Thanks to Robert Beasley for the identification. Mr. Beasley’s great-grandfather, George Brinson, built this house for his father, Mathew Sheppard Brinson. Mr. Beasley is presently restoring this wonderful landmark.

Thanks are due as well to Mike Joiner for bringing this property to my attention.

A driveway lined with oaks leads to the house on one side.

7 thoughts on “Mathew Sheppard Brinson House, 1888, Jenkins County

  1. Buddy Moore

    This house was the country home of my Great grand aunt, Neta Sherrod Marbach and her husband, Frank Marbach in the 1930’s.
    Frank was the Jenkins County Sheriff during that time.

  2. Karen Masiello Beasley

    Ben, as you can see from above, the house was built in 1888, so you were dead on for dates. The original breezeway between kitchen/dining room spaces and the rest of the house was removed and a bathroom and den were added in that space. This will be revised and the den, etc., removed during the restoration.
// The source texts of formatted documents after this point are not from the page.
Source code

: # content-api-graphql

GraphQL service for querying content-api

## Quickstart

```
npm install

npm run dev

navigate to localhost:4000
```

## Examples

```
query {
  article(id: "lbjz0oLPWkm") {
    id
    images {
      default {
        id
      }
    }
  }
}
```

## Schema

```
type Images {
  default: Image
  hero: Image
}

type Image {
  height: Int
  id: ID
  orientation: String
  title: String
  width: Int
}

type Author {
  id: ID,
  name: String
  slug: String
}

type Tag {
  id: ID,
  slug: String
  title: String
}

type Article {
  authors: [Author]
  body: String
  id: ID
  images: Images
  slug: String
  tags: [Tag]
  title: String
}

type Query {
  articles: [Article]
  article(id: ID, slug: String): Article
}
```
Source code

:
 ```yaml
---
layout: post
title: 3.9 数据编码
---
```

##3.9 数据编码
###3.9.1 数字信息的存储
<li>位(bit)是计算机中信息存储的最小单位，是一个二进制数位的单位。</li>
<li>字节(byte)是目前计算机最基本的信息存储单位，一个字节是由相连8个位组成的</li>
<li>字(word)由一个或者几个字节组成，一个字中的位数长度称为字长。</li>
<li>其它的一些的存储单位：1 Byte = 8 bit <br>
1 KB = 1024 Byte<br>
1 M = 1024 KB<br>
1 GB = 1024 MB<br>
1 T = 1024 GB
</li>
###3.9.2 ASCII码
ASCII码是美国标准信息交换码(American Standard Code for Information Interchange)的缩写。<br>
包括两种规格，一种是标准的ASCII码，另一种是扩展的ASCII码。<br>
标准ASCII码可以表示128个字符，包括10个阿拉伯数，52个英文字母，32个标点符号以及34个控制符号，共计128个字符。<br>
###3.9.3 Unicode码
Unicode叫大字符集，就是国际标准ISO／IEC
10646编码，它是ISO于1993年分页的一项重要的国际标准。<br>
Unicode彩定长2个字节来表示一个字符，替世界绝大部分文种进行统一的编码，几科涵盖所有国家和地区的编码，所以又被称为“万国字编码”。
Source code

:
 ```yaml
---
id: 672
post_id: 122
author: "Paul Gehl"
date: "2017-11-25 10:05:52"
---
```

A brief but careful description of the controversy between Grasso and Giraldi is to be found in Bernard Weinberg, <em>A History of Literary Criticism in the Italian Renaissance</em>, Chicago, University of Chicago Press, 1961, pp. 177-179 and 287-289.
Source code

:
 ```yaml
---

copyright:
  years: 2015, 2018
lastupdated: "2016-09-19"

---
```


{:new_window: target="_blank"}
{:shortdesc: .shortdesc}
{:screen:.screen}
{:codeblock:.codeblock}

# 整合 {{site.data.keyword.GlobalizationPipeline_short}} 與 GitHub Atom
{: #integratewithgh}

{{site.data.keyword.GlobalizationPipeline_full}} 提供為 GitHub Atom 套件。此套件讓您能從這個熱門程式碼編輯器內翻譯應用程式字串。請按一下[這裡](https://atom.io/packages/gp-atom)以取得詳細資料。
What I find interesting is that the original house has held up better than the den area.

    We have our work cut out for us, that is certain, and other obligations limit our time there, but I look forward to one day being able to go to bed at night in this wonderful home! (Lots of wallpaper to peel, first, though, among other things!)

  3. Lewis Gay

    Enjoyed all pictures in Jenkins County. If interested, I own a house on 4126 Newton Road, South that is 100 years old. It was built by my great, great grandfather, John D. Newton. Passed down to his son, Benjamin F. Newton. Then to his daughter, Jongelyn Newton Penndorf. She passed away in April, 2012. She had no siblings and the home was willed to me at that time. My grandmother, Carrie Newton Clifton and her dad, Benjamin F. Newton were brother and sister and my mother, Ruth Dudley Clifton and her mother Myrtis Dudley Newton were sisters so we were always close. You might say the sister I never had. If interested, let me know. Barbara Clifton Gay Date: Sun, 1 Dec 2013 19:51:19 +0000 To:

  4. Ben Dooley

    Another beautiful house Brian. It has those lace or tracery columns similar to the “anti bellum” farm house you gave us a few weeks ago. The Italianate in America spanned the 1840’s through the 1890’s and reached its crest in the 1970’s. Based on the proportions, four square simplicity and pyramidal low slope roof, I think this house is from the later stages (1880-90?) of the Italianate and that the detail was original to the house. The proportions of the earlier example, I think dates it to the 1850’s. Both are great houses. I hope they are still around for many years.

  5. tincantourist41

    I hope that this beautiful home is being saved? It is stunning.